Laughing, I sink back into the tub.

Suyana stands. “Is there anything else you need for the night?”

“This was plenty. Gracias.”

“I hope whatever is bothering you leaves you alone enough for a good night’s rest.”

It’s only after she leaves that I realize the extent of what just happened. I enjoyed a hot bath because of her. At the expense of her own energy, too.

I’d made a friend without trying. Without manipulating or forcing it into existence.

I stay awake until midnight, unable to keep thoughts of Catalina and her reign from jumbling inside my head. The lizard is curled up on its favorite spot on the pillow, nestling close to my head. Both the jaguar and condor rest by the balcony doors. The llama has somehow managed to squish himself into the wool basket. The frogs never seem to stay still, constantly hopping from the bed, to the chair, and onto the dresser.

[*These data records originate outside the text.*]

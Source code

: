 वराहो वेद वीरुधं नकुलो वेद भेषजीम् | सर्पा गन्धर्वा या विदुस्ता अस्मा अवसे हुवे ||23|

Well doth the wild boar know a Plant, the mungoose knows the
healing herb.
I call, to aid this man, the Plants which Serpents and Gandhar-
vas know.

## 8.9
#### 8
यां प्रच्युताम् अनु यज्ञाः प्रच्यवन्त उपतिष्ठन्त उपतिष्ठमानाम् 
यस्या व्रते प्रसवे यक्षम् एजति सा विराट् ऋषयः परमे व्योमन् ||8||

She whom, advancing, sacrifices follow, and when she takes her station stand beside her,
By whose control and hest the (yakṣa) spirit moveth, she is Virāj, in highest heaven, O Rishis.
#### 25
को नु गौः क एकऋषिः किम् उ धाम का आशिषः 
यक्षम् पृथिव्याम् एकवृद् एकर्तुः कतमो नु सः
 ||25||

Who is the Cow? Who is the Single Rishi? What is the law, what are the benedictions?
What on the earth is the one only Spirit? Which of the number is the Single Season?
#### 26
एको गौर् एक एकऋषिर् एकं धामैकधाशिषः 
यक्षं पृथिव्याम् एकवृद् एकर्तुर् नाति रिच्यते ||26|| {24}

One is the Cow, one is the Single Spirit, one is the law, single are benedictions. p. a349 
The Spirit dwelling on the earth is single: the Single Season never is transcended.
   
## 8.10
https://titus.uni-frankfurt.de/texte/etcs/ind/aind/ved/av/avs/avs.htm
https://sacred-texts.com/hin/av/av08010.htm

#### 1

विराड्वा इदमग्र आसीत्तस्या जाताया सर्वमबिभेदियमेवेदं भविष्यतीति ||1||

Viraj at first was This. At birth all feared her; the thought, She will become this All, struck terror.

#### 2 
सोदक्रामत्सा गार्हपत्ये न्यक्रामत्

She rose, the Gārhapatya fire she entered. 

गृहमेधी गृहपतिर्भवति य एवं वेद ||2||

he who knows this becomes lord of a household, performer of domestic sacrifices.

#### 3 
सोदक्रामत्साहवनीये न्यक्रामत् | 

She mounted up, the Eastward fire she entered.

I’ve never had a pet before. And these odd, colorful creatures belong to me.

They slowly drift to sleep, lulled by the whistling wind fluttering the curtains, the stray dogs barking in the night. The lizard climbs onto my chest as by candlelight I read the book Rumi lent me. It’s not just a history of the Llacsans, but of the Illari and hundreds of other small tribes in the Lowlands. Inkasisa is home to thousands of indigenous people, and Illustrians came in four hundred years earlier and turned everything on its head.

Before us, they’d built fortresses and roads, had armies and used the stars to navigate.

The stars. We claimed the stars for our own.